[Date Prev][Date Next][Thread Prev][Thread Next][Date Index][Thread Index]

Re: [idn] reordering strawpoll




...
> The working group co-chairs would like to conduct a strawpoll to
> guage the consensus of the working group on reordering
> http://www.ietf.org/internet-drafts/draft-ietf-idn-lsb-ace-02.txt

From http://www.ietf.org/internet-drafts/draft-ietf-idn-lsb-ace-02.txt:

>    As such examples shows, most ACE algorithms are designed to favor 
>    latin and small script blocks over very large blocks like han and 
>    hangeul. For CJK people (in China,Hongkong,Macao,Japan,South/North
>    Korea and Taiwan), that disadvantage results in longer ACE labels
>    and less room for free-form long names.
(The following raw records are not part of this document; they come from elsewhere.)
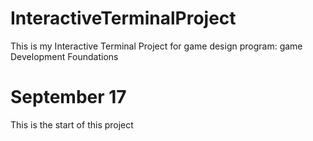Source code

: # InteractiveTerminalProject
This is my Interactive Terminal Project for game design program: game Development Foundations

# September 17 
This is the start of this project
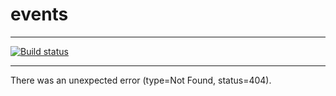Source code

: # events

---

[![Build status](https://github.com/a99fallen/events/workflows/Build/badge.svg)](https://github.com/a99fallen/events/actions)

---


There was an unexpected error (type=Not Found, status=404).
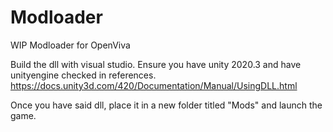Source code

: # Modloader
WIP Modloader for OpenViva

Build the dll with visual studio. 
Ensure you have unity 2020.3 and have unityengine checked in references.
https://docs.unity3d.com/420/Documentation/Manual/UsingDLL.html

Once you have said dll, place it in a new folder titled "Mods" and launch the game.
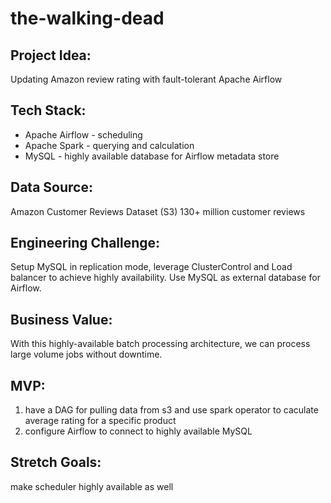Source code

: # the-walking-dead

## Project Idea:
  Updating Amazon review rating with fault-tolerant Apache Airflow

## Tech Stack:
- Apache Airflow - scheduling
- Apache Spark - querying and calculation
- MySQL - highly available database for Airflow metadata store

## Data Source:
Amazon Customer Reviews Dataset (S3)
130+ million customer reviews

## Engineering Challenge:
Setup MySQL in replication mode, leverage ClusterControl and Load balancer to achieve highly availability. Use MySQL as external database for Airflow.

## Business Value:
With this highly-available batch processing architecture, we can process large volume jobs without downtime.

## MVP:
1. have a DAG for pulling data from s3 and use spark operator to caculate average rating for a specific product
2. configure Airflow to connect to highly available MySQL
	
## Stretch Goals:
make scheduler highly available as well
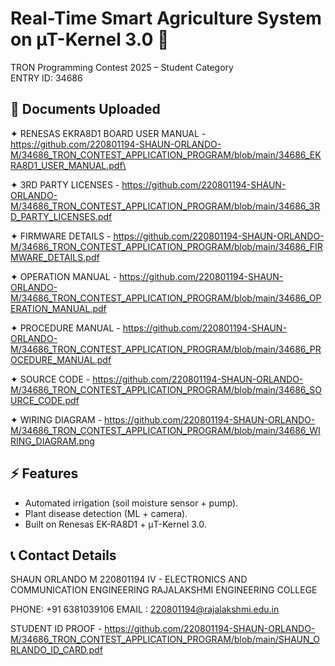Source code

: # Real-Time Smart Agriculture System on µT-Kernel 3.0 🌱
TRON Programming Contest 2025 – Student Category  
ENTRY ID: 34686  

## 📘 Documents Uploaded
 ✦︎ RENESAS EKRA8D1 BOARD USER MANUAL - https://github.com/220801194-SHAUN-ORLANDO-M/34686_TRON_CONTEST_APPLICATION_PROGRAM/blob/main/34686_EKRA8D1_USER_MANUAL.pdf\

  ✦︎ 3RD PARTY LICENSES - https://github.com/220801194-SHAUN-ORLANDO-M/34686_TRON_CONTEST_APPLICATION_PROGRAM/blob/main/34686_3RD_PARTY_LICENSES.pdf

 ✦︎ FIRMWARE DETAILS - https://github.com/220801194-SHAUN-ORLANDO-M/34686_TRON_CONTEST_APPLICATION_PROGRAM/blob/main/34686_FIRMWARE_DETAILS.pdf

 ✦︎ OPERATION MANUAL - https://github.com/220801194-SHAUN-ORLANDO-M/34686_TRON_CONTEST_APPLICATION_PROGRAM/blob/main/34686_OPERATION_MANUAL.pdf

 ✦︎ PROCEDURE MANUAL - https://github.com/220801194-SHAUN-ORLANDO-M/34686_TRON_CONTEST_APPLICATION_PROGRAM/blob/main/34686_PROCEDURE_MANUAL.pdf

 ✦︎ SOURCE CODE - https://github.com/220801194-SHAUN-ORLANDO-M/34686_TRON_CONTEST_APPLICATION_PROGRAM/blob/main/34686_SOURCE_CODE.pdf

 ✦︎ WIRING DIAGRAM - https://github.com/220801194-SHAUN-ORLANDO-M/34686_TRON_CONTEST_APPLICATION_PROGRAM/blob/main/34686_WIRING_DIAGRAM.png

## ⚡ Features
- Automated irrigation (soil moisture sensor + pump).  
- Plant disease detection (ML + camera).  
- Built on Renesas EK-RA8D1 + μT-Kernel 3.0.

## 📞 Contact Details
SHAUN ORLANDO M
220801194
IV - ELECTRONICS AND COMMUNICATION ENGINEERING
RAJALAKSHMI ENGINEERING COLLEGE

PHONE: +91 6381039106
EMAIL : 220801194@rajalakshmi.edu.in

STUDENT ID PROOF - https://github.com/220801194-SHAUN-ORLANDO-M/34686_TRON_CONTEST_APPLICATION_PROGRAM/blob/main/SHAUN_ORLANDO_ID_CARD.pdf
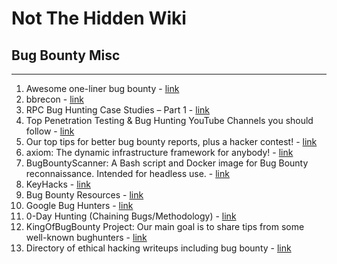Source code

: # Not The Hidden Wiki

## Bug Bounty Misc
-----

1. Awesome one-liner bug bounty - [link](https://www.scyllaforums.com/Thread/awesome-one-liner-bug-bounty.113/)
2. bbrecon - [link](https://github.com/serain/bbrecon)
3. RPC Bug Hunting Case Studies – Part 1 - [link](https://www.fortinet.com/blog/threat-research/the-case-studies-of-microsoft-windows-remote-procedure-call-serv)
4. Top Penetration Testing & Bug Hunting YouTube Channels you should follow - [link](https://www.linkedin.com/posts/omarsalama_pentesting-bugbounty-vulnerabilities-activity-6734397230221938688-c2Jq)
5. Our top tips for better bug bounty reports, plus a hacker contest! - [link](https://about.gitlab.com/blog/2020/09/28/top-tips-for-better-bug-bounty-reports-and-a-hacker-contest/#celebrating-great-reports-and-great-reporters)
6. axiom: The dynamic infrastructure framework for anybody! - [link](https://github.com/pry0cc/axiom)
7. BugBountyScanner: A Bash script and Docker image for Bug Bounty reconnaissance. Intended for headless use. - [link](https://github.com/chvancooten/BugBountyScanner)
8. KeyHacks - [link](https://github.com/streaak/keyhacks)
9.  Bug Bounty Resources - [link](https://reconshell.com/bug-bounty-resources/)
10. Google Bug Hunters - [link](https://bughunters.google.com/)
11. 0-Day Hunting (Chaining Bugs/Methodology) - [link](https://blog.riotsecurityteam.com/0day-chains)
12. KingOfBugBounty Project: Our main goal is to share tips from some well-known bughunters - [link](https://github.com/KingOfBugbounty/KingOfBugBountyTips)
13. Directory of ethical hacking writeups including bug bounty - [link](https://pentester.land/writeups/)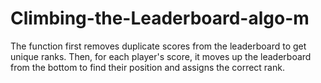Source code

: # Climbing-the-Leaderboard-algo-m
The function first removes duplicate scores from the leaderboard to get unique ranks.
Then, for each player's score, it moves up the leaderboard from the bottom to find their position and assigns the correct rank.
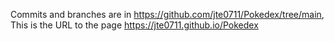 Commits and branches are in https://github.com/jte0711/Pokedex/tree/main,
This is the URL to the page https://jte0711.github.io/Pokedex
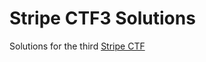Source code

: Stripe CTF3 Solutions
=====================

Solutions for the third [Stripe CTF](https://stripe-ctf.com/)
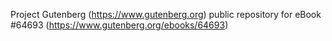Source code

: Project Gutenberg (https://www.gutenberg.org) public repository for eBook #64693 (https://www.gutenberg.org/ebooks/64693)

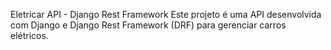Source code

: Eletricar API - Django Rest Framework
Este projeto é uma API desenvolvida com Django e Django Rest Framework (DRF) para gerenciar carros elétricos.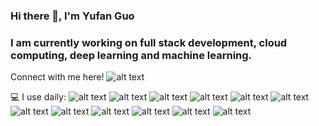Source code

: ### Hi there 👋, I'm Yufan Guo 
### I am currently working on full stack development, cloud computing, deep learning and machine learning.
 Connect with me here!  ![alt text](https://img.shields.io/badge/-yg2742%40nyu.edu-blue)

💻 I use daily: ![alt text](https://img.shields.io/badge/Java-ED8B00?style=for-the-badge&logo=openjdk&logoColor=white) ![alt text](https://img.shields.io/badge/React-20232A?style=for-the-badge&logo=react&logoColor=61DAFB) ![alt text](https://img.shields.io/badge/Spring-6DB33F?style=for-the-badge&logo=spring&logoColor=white) ![alt text](https://img.shields.io/badge/Python-3776AB.svg?style=for-the-badge&logo=Python&logoColor=white) ![alt text](https://img.shields.io/badge/Flask-000000.svg?style=for-the-badge&logo=Flask&logoColor=white) ![alt text](https://img.shields.io/badge/Django-092E20.svg?style=for-the-badge&logo=Django&logoColor=white) ![alt text](https://img.shields.io/badge/Node.js-339933.svg?style=for-the-badge&logo=nodedotjs&logoColor=white) ![alt text](https://img.shields.io/badge/MySQL-4479A1.svg?style=for-the-badge&logo=MySQL&logoColor=white) ![alt text](https://img.shields.io/badge/PostgreSQL-4169E1.svg?style=for-the-badge&logo=PostgreSQL&logoColor=white) ![alt text](https://img.shields.io/badge/SQLite-003B57.svg?style=for-the-badge&logo=SQLite&logoColor=white) ![alt text](https://img.shields.io/badge/Oracle-F80000.svg?style=for-the-badge&logo=Oracle&logoColor=white) ![alt text](https://img.shields.io/badge/Amazon%20AWS-232F3E.svg?style=for-the-badge&logo=Amazon-AWS&logoColor=white)







<!--
**Iiiiiris77/Iiiiiris77** is a ✨ _special_ ✨ repository because its `README.md` (this file) appears on your GitHub profile.

Here are some ideas to get you started:

- 🔭 I’m currently working on ...
- 🌱 I’m currently learning ...
- 👯 I’m looking to collaborate on ...
- 🤔 I’m looking for help with ...
- 💬 Ask me about ...
- 📫 How to reach me: ...
- 😄 Pronouns: ...
- ⚡ Fun fact: ...
-->
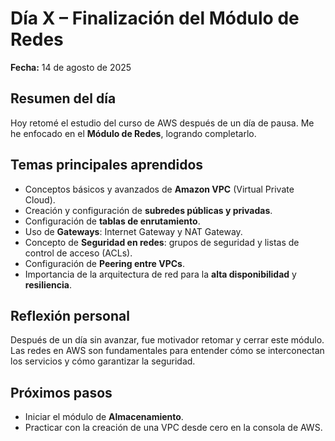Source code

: # Día X – Finalización del Módulo de Redes

**Fecha:** 14 de agosto de 2025  

## Resumen del día
Hoy retomé el estudio del curso de AWS después de un día de pausa. Me he enfocado en el **Módulo de Redes**, logrando completarlo.

## Temas principales aprendidos
- Conceptos básicos y avanzados de **Amazon VPC** (Virtual Private Cloud).
- Creación y configuración de **subredes públicas y privadas**.
- Configuración de **tablas de enrutamiento**.
- Uso de **Gateways**: Internet Gateway y NAT Gateway.
- Concepto de **Seguridad en redes**: grupos de seguridad y listas de control de acceso (ACLs).
- Configuración de **Peering entre VPCs**.
- Importancia de la arquitectura de red para la **alta disponibilidad** y **resiliencia**.

## Reflexión personal
Después de un día sin avanzar, fue motivador retomar y cerrar este módulo. Las redes en AWS son fundamentales para entender cómo se interconectan los servicios y cómo garantizar la seguridad.

## Próximos pasos
- Iniciar el módulo de **Almacenamiento**.
- Practicar con la creación de una VPC desde cero en la consola de AWS.
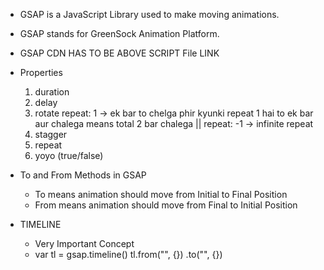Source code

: - GSAP is a JavaScript Library used to make moving animations.
- GSAP stands for GreenSock Animation Platform.
- GSAP CDN HAS TO BE ABOVE SCRIPT File LINK
- Properties

  1. duration
  2. delay
  3. rotate repeat: 1 -> ek bar to chelga phir kyunki repeat 1 hai to ek bar aur chalega means total 2 bar chalega || repeat: -1 -> infinite repeat
  4. stagger
  5. repeat
  6. yoyo (true/false)

- To and From Methods in GSAP

  - To means animation should move from Initial to Final Position
  - From means animation should move from Final to Initial Position

- TIMELINE

  - Very Important Concept
  - var tl = gsap.timeline()
    tl.from("", {}) 
    .to("", {})
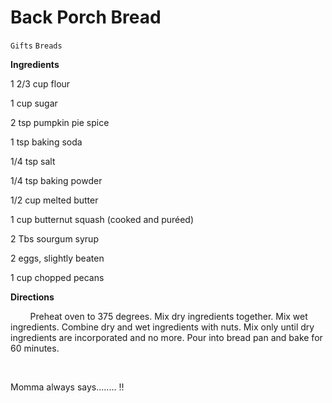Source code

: # Back Porch Bread

`Gifts` `Breads`

 **Ingredients**         

1 2/3 cup flour

1 cup sugar

2 tsp pumpkin pie spice

1 tsp baking soda

1/4 tsp salt

1/4 tsp baking powder

1/2 cup melted butter

1 cup butternut squash (cooked and puréed)

2 Tbs sourgum syrup

2 eggs, slightly beaten

1 cup chopped pecans      

**Directions**       

         Preheat oven to 375 degrees. Mix dry ingredients together. Mix wet ingredients. Combine dry and wet ingredients with nuts. Mix only until dry ingredients are incorporated and no more. Pour into bread pan and bake for 60 minutes.        

        

Momma always says........ !!  

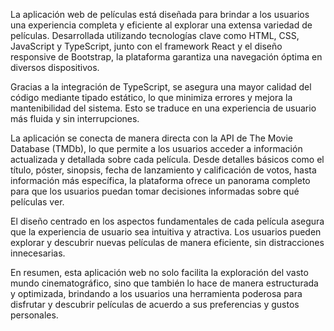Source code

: La aplicación web de películas está diseñada para brindar a los usuarios una experiencia completa y eficiente al explorar una extensa variedad de películas. Desarrollada utilizando tecnologías clave como HTML, CSS, JavaScript y TypeScript, junto con el framework React y el diseño responsive de Bootstrap, la plataforma garantiza una navegación óptima en diversos dispositivos.

Gracias a la integración de TypeScript, se asegura una mayor calidad del código mediante tipado estático, lo que minimiza errores y mejora la mantenibilidad del sistema. Esto se traduce en una experiencia de usuario más fluida y sin interrupciones.

La aplicación se conecta de manera directa con la API de The Movie Database (TMDb), lo que permite a los usuarios acceder a información actualizada y detallada sobre cada película. Desde detalles básicos como el título, póster, sinopsis, fecha de lanzamiento y calificación de votos, hasta información más específica, la plataforma ofrece un panorama completo para que los usuarios puedan tomar decisiones informadas sobre qué películas ver.

El diseño centrado en los aspectos fundamentales de cada película asegura que la experiencia de usuario sea intuitiva y atractiva. Los usuarios pueden explorar y descubrir nuevas películas de manera eficiente, sin distracciones innecesarias.

En resumen, esta aplicación web no solo facilita la exploración del vasto mundo cinematográfico, sino que también lo hace de manera estructurada y optimizada, brindando a los usuarios una herramienta poderosa para disfrutar y descubrir películas de acuerdo a sus preferencias y gustos personales.
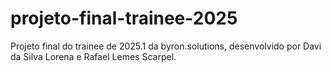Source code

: # projeto-final-trainee-2025
Projeto final do trainee de 2025.1 da byron.solutions, desenvolvido por Davi da Silva Lorena e Rafael Lemes Scarpel.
It is clear that there 
>    must be some improvements to ACEs to compensate this unfair 
>    disadvantage.

It's a bit strange that this comes from quarters where there is already quite
a lot of "compaction" in the representations of text.  A single Han ideograph
expresses "more" than a single letter in other scripts.  And a single Hangul
syllable character expresses from 2 to 6 letters in one single character.
Hangul is fundamentally is an alphabetic script, with 17 consonant letters
and 11 vowel letters, plus some variant (and historic) letters.

<ironic-mode>

I think it's an urgent matter to follow the example of Hangul for all alphabetic
scripts and encode tens of thousands of syllables in the Latin, Greek, etc.
scripts, so that we can compensate this unfair disadvantage that Latin, etc.
have compared to Hangul (and Han, though that is not alphabetic).

And then, of course, we have to have a reordering stage, where the
most common syllables are ordered so that also an ACE encoded
string gets as short as possible.

</ironic-mode>

Of course, which languages should be considered for selection for
encoding of Latin or Cyrillic syllables, and which languages's statistics
should be used for the reordering will be hotly debated!  ;-)

            On the ironic side
            /kent k